(Data entries)

+ + +

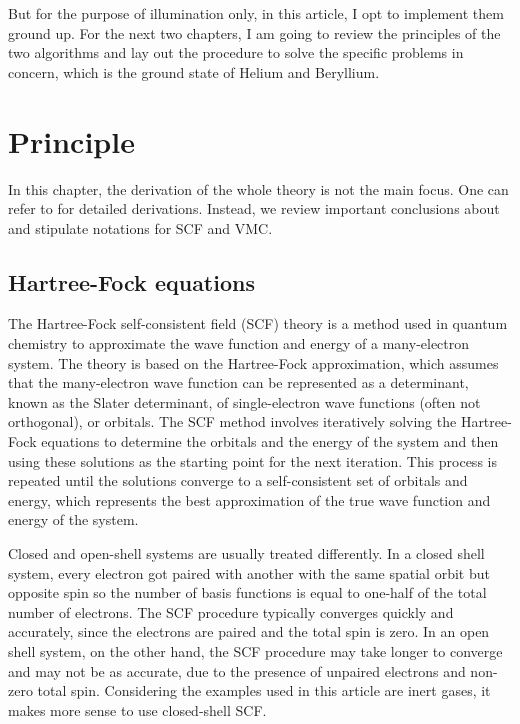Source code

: \documentclass[11pt]{article}
\begin{document}
But for the purpose of illumination only, in this article, I opt to implement them ground up. For the next two chapters, I am going to review the principles of the two algorithms and lay out the procedure to solve the specific problems in concern, which is the ground state of Helium and Beryllium.

\section{Principle}
In this chapter, the derivation of the whole theory is not the main focus. One can refer to \cite{Derivation_of_Fock_matrix} \cite{Review_of_VMC} for detailed derivations. Instead, we review important conclusions about and stipulate notations for SCF and VMC.
\subsection{Hartree-Fock equations}
The Hartree-Fock self-consistent field (SCF) theory is a method used in quantum chemistry to approximate the wave function and energy of a many-electron system. 
The theory is based on the Hartree-Fock approximation, which assumes that the many-electron wave function can be represented as a determinant, known as the Slater determinant, of single-electron wave functions (often not orthogonal), or orbitals. 
The SCF method involves iteratively solving the Hartree-Fock equations to determine the orbitals and the energy of the system and then using these solutions as the starting point for the next iteration. 
This process is repeated until the solutions converge to a self-consistent set of orbitals and energy, which represents the best approximation of the true wave function and energy of the system.

Closed and open-shell systems are usually treated differently. In a closed shell system, every electron got paired with another with the same spatial orbit but opposite spin so the number of basis functions is equal to one-half of the total number of electrons. The SCF procedure typically converges quickly and accurately, since the electrons are paired and the total spin is zero. In an open shell system, on the other hand, the SCF procedure may take longer to converge and may not be as accurate, due to the presence of unpaired electrons and non-zero total spin. \cite{closed-vs-open-shell} Considering the examples used in this article are inert gases, it makes more sense to use closed-shell SCF.
\end{document}

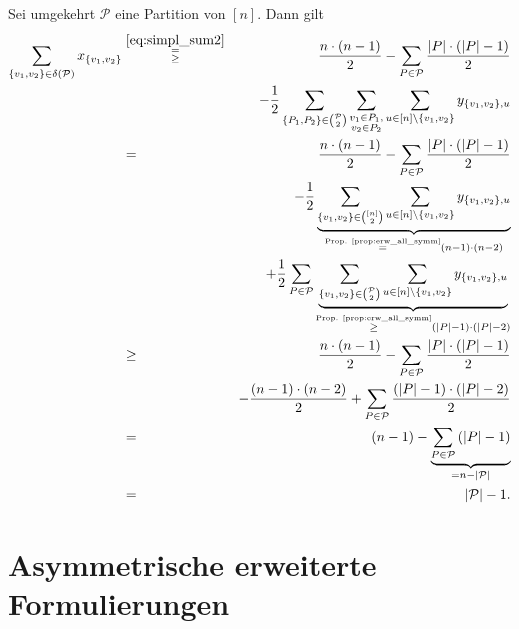 \documentclass[10p,a4paper,BCOR = 12mm, DIV=15]{scrbook}
\begin{document}
\begin{bew}
Sei umgekehrt $\mathcal{P}$ eine Partition von $\left[n\right]$. Dann gilt
\begin{eqnarray*}
\sum_{\left\{v_1, v_2\right\} \in \delta\left(\mathcal{P}\right)} x_{\left\{v_1, v_2\right\}} & \stackrel{\eqref{eq:simpl_sum2}}{\substack{= \\ \geq}} & \frac{n \cdot \left(n - 1\right)}{2} - \sum_{P \in \mathcal{P}} \frac{\left|P\right| \cdot \left(\left|P\right| - 1\right)}{2} \\
& &  - \frac{1}{2} \sum_{\left\{P_1, P_2\right\} \in {\mathcal{P} \choose 2}} \sum_{\substack{v_1 \in P_1, \\
v_2 \in P_2}} \sum_{u \in \left[n\right] \backslash \left\{v_1, v_2\right\}} y_{\left\{v_1, v_2\right\}, u} \\
& = & \frac{n \cdot \left(n - 1\right)}{2} - \sum_{P \in \mathcal{P}} \frac{\left|P\right| \cdot \left(\left|P\right| - 1\right)}{2} \\
& &  - \frac{1}{2} \underbrace{\sum_{\left\{v_1, v_2\right\} \in {\left[n\right] \choose 2}} \sum_{u \in \left[n\right] \backslash \left\{v_1, v_2\right\}} y_{\left\{v_1, v_2\right\}, u}}_{\stackrel{\textnormal{Prop. \ref{prop:erw_all_symm}}}{=} \left(n - 1\right) \cdot \left(n - 2\right)} \\
& &  + \frac{1}{2} \sum_{P \in \mathcal{P}} \underbrace{\sum_{\left\{v_1, v_2\right\} \in {\mathcal{P} \choose 2}} \sum_{u \in \left[n\right] \backslash \left\{v_1, v_2\right\}} y_{\left\{v_1, v_2\right\}, u}}_{\stackrel{\textnormal{Prop. \ref{prop:erw_all_symm}}}{\geq} \left(\left|P\right| - 1\right) \cdot \left(\left|P\right| - 2\right)} \\
& \geq & \frac{n \cdot \left(n - 1\right)}{2} - \sum_{P \in \mathcal{P}} \frac{\left|P\right| \cdot \left(\left|P\right| - 1\right)}{2}  \\
& & - \frac{\left(n - 1\right) \cdot \left(n - 2\right)}{2} + \sum_{P \in \mathcal{P}} \frac{\left(\left|P\right| - 1\right) \cdot \left(\left|P\right| - 2\right)}{2} \\
& = & \left(n - 1\right) - \underbrace{\sum_{P \in \mathcal{P}} \left(\left|P\right| - 1\right)}_{= n - \left|\mathcal{P}\right|} \\
& = & \left|\mathcal{P}\right| - 1.
\end{eqnarray*}
\end{bew}

\section{Asymmetrische erweiterte Formulierungen}
\end{document}
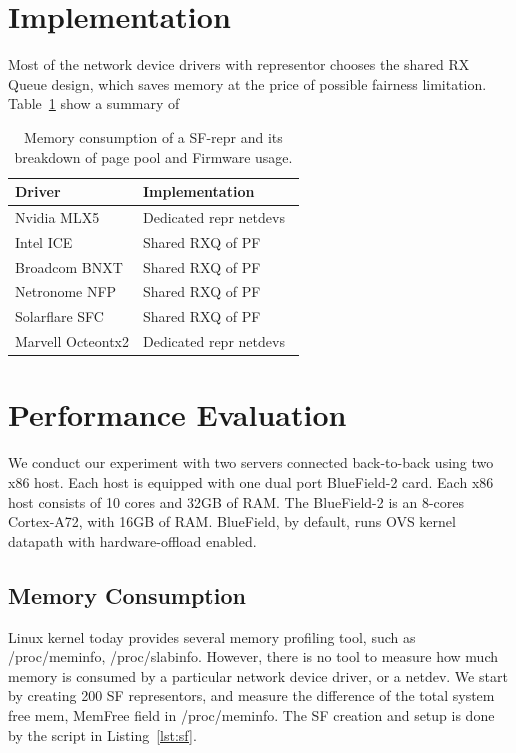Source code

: \documentclass[letterpaper]{article}
\begin{document}
\section{Implementation}
Most of the network device drivers with representor chooses the shared
RX Queue design, which saves memory at the price of possible
fairness limitation. Table~\ref{tab:vendors} show a summary of 
\begin{table}[h!]
\centering
\footnotesize
\begin{tabular}{|l|l|} \hline
\textbf{Driver} &  \textbf{Implementation}\\ \hline \hline
Nvidia MLX5 & Dedicated repr netdevs \\ \hline
Intel ICE & Shared RXQ of PF~\cite{icepatch} \\ \hline
Broadcom BNXT & Shared RXQ of PF ~\cite{survey} \\ \hline
Netronome NFP & Shared RXQ of PF~\cite{survey} \\ \hline
Solarflare SFC &  Shared RXQ of PF~\cite{survey} \\ \hline
Marvell Octeontx2 & Dedicated repr netdevs~\cite{octeontx2} \\ \hline
\end{tabular}
\caption{Memory consumption of a SF-repr and its breakdown of page pool and Firmware usage.}
\label{tab:vendors}
\end{table}


\section{Performance Evaluation}
We conduct our experiment with two servers connected back-to-back using
two x86 host. Each host is equipped with one dual port BlueField-2 card.
Each x86 host consists of 10 cores and 32GB of RAM. The BlueField-2
is an 8-cores Cortex-A72, with 16GB of RAM. BlueField, by default, runs OVS kernel
datapath with hardware-offload enabled.

\subsection{Memory Consumption}
Linux kernel today provides several memory profiling tool, such as /proc/meminfo,
/proc/slabinfo. However, there is no tool to measure how much memory is consumed
by a particular network device driver, or a netdev. We start by creating 200 SF representors,
and measure the difference of the total system free mem, MemFree field in /proc/meminfo.
The SF creation and setup is done by the script in Listing~\ref{lst:sf}.
\end{document}
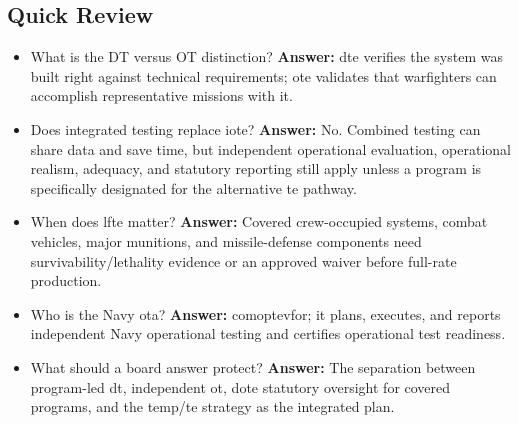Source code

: \documentclass[../main.tex]{subfiles}
\begin{document}
\subsection{Quick Review}
\begin{itemize}
  \item What is the DT versus OT distinction? \textbf{Answer:} \ac{dte} verifies the system was built right against
  technical requirements; \ac{ote} validates that warfighters can accomplish representative missions with it.
  \item Does integrated testing replace \ac{iote}? \textbf{Answer:} No. Combined testing can share data and save time,
  but independent operational evaluation, operational realism, adequacy, and statutory reporting still apply unless a
  program is specifically designated for the alternative \ac{te} pathway.
  \item When does \ac{lfte} matter? \textbf{Answer:} Covered crew-occupied systems, combat vehicles, major munitions, and
  missile-defense components need survivability/lethality evidence or an approved waiver before full-rate production.
  \item Who is the Navy \ac{ota}? \textbf{Answer:} \ac{comoptevfor}; it plans, executes, and reports independent Navy
  operational testing and certifies operational test readiness.
  \item What should a board answer protect? \textbf{Answer:} The separation between program-led \ac{dt}, independent
  \ac{ot}, \ac{dote} statutory oversight for covered programs, and the \ac{temp}/\ac{te} strategy as the integrated plan.
\end{itemize}

\end{document}
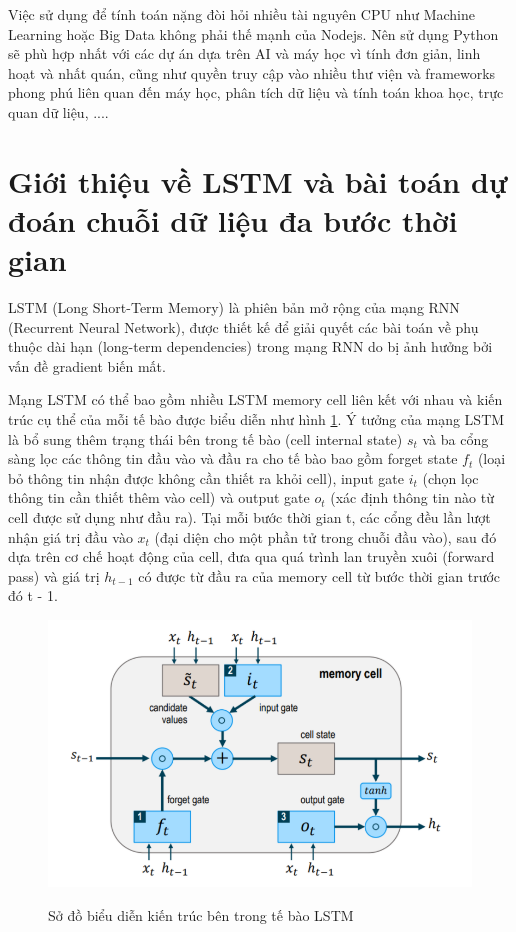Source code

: Việc sử dụng để tính toán nặng đòi hỏi nhiều tài nguyên CPU như Machine Learning hoặc Big Data không phải thế mạnh của Nodejs. Nên sử dụng Python sẽ phù hợp nhất với các dự án dựa trên AI và máy học vì tính đơn giản, linh hoạt và nhất quán, cũng như quyền truy cập vào nhiều thư viện và frameworks phong phú liên quan đến máy học, phân tích dữ liệu và tính toán khoa học, trực quan dữ liệu, ....

\section{Giới thiệu về LSTM và bài toán dự đoán chuỗi dữ liệu đa bước thời gian}
LSTM (Long Short-Term Memory) là phiên bản mở rộng của mạng RNN (Recurrent Neural Network), được thiết kế để giải quyết các bài toán về phụ thuộc dài hạn (long-term dependencies) trong mạng RNN do bị ảnh hưởng bởi vấn đề gradient biến mất.

Mạng LSTM có thể bao gồm nhiều LSTM memory cell liên kết với nhau và kiến trúc cụ thể của mỗi tế bào được biểu diễn như hình \ref{tab.lstm_cell}. Ý tưởng của mạng LSTM là bổ sung thêm trạng thái bên trong tế bào (cell internal state) $s_t$ và ba cổng sàng lọc các thông tin đầu vào và đầu ra cho tế bào bao gồm forget state $f_t$ (loại bỏ thông tin nhận được không cần thiết ra khỏi cell), input gate $i_t$ (chọn lọc thông tin cần thiết thêm vào cell) và output gate $o_t$ (xác định thông tin nào từ cell được sử dụng như đầu ra). Tại mỗi bước thời gian t, các cổng đều lần lượt nhận giá trị đầu vào $x_t$ (đại diện cho một phần tử trong chuỗi đầu vào), sau đó dựa trên cơ chế hoạt động của cell, đưa qua quá trình lan truyền xuôi (forward pass) và giá trị $h_{t-1}$ có được từ đầu ra của memory cell từ bước thời gian trước đó t - 1.

\begin{figure}[H]
    \includegraphics[width=\textwidth]{images/Khanh/Python/LSTM_cell_structure.PNG}
    \caption{Sở đồ biểu diễn kiến trúc bên trong tế bào LSTM} \cite{lstmintroduction}
    \label{tab.lstm_cell}
\end{figure}

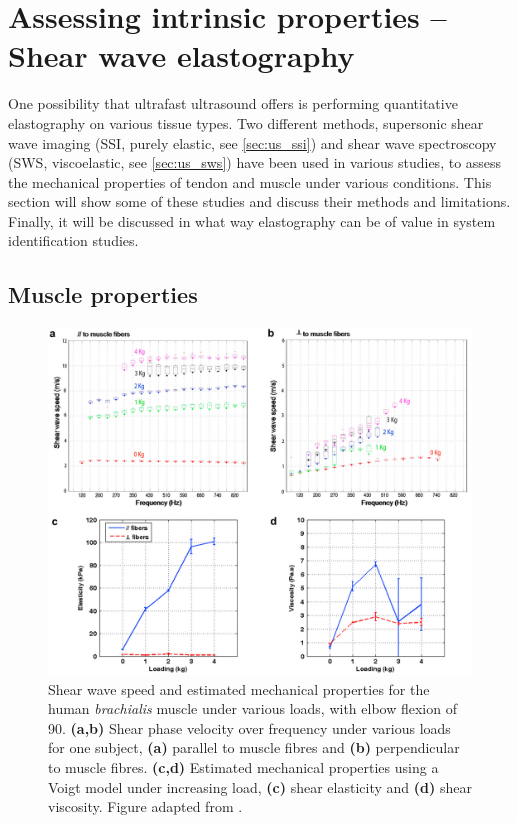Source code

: \section{Assessing intrinsic properties -- Shear wave elastography}
One possibility that ultrafast ultrasound offers is performing quantitative elastography on various tissue types. Two different methods, supersonic shear wave imaging (SSI, purely elastic, see \autoref{sec:us_ssi}) and shear wave spectroscopy (SWS, viscoelastic, see \ref{sec:us_sws}) have been used in various studies, to assess the mechanical properties of tendon and muscle under various conditions. This section will show some of these studies and discuss their methods and limitations. Finally, it will be discussed in what way elastography can be of value in system identification studies. 



\subsection{Muscle properties}

\begin{figure}[t]
	\centering
	\includegraphics[width=.90\linewidth]{Figures/elastography/gennisson_dispersion2.png}
	\caption{Shear wave speed and estimated mechanical properties for the human \textit{brachialis} muscle under various loads, with elbow flexion of \SI{90}{\deg}. \textbf{(a,b)} Shear phase velocity over frequency under various loads for one subject, \textbf{(a)} parallel to muscle fibres and \textbf{(b)} perpendicular to muscle fibres. \textbf{(c,d)} Estimated mechanical properties using a Voigt model under increasing load, \textbf{(c)} shear elasticity and \textbf{(d)} shear viscosity. Figure adapted from \citet{gennisson_viscoelastic_2010}.}
	\label{fig:rem_gennisson_dispersion_force}
\end{figure}


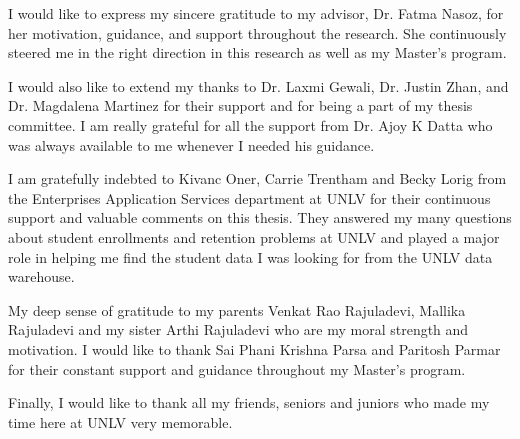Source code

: \documentclass[11pt,openright]{report}
\begin{document}


\begin{thesisacknowledgments}
I would like to express my sincere gratitude to my advisor, Dr. Fatma Nasoz, for her motivation, guidance, and support throughout the research. She continuously steered me in the right direction in this research as well as my Master's program.

I would also like to extend my thanks to Dr. Laxmi Gewali, Dr. Justin Zhan, and Dr. Magdalena Martinez for their support and for being a part of my thesis committee. I am really grateful for all the support from Dr. Ajoy K Datta who was always available to me whenever I needed his guidance.

I am gratefully indebted to Kivanc Oner, Carrie Trentham and Becky Lorig from the Enterprises Application Services department at UNLV for their continuous support and valuable comments on this thesis. They answered my many questions about student enrollments and retention problems at UNLV and played a major role in helping me find the student data I was looking for from the UNLV data warehouse.

My deep sense of gratitude to my parents Venkat Rao Rajuladevi, Mallika Rajuladevi and my sister Arthi Rajuladevi who are my moral strength and motivation. I would like to thank Sai Phani Krishna Parsa and Paritosh Parmar for their constant support and guidance throughout my Master's program.

Finally, I would like to thank all my friends, seniors and juniors who made my time here at UNLV very memorable. 
\end{thesisacknowledgments}

\pagestyle{plain}

\tableofcontents
\clearpage
\listoftables
\clearpage
\listoffigures
\clearpage
\clearpage
\end{document}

+ + +

EXERCISE AIM
Set down only the lines from the line with "Finally, I would" through the last line of the data above, keeping both the first and the last.

WRITTEN ANSWER
Finally, I would like to thank all my friends, seniors and juniors who made my time here at UNLV very memorable. 
\end{thesisacknowledgments}

\pagestyle{plain}

\tableofcontents
\clearpage
\listoftables
\clearpage
\listoffigures
\clearpage
\clearpage
\end{document}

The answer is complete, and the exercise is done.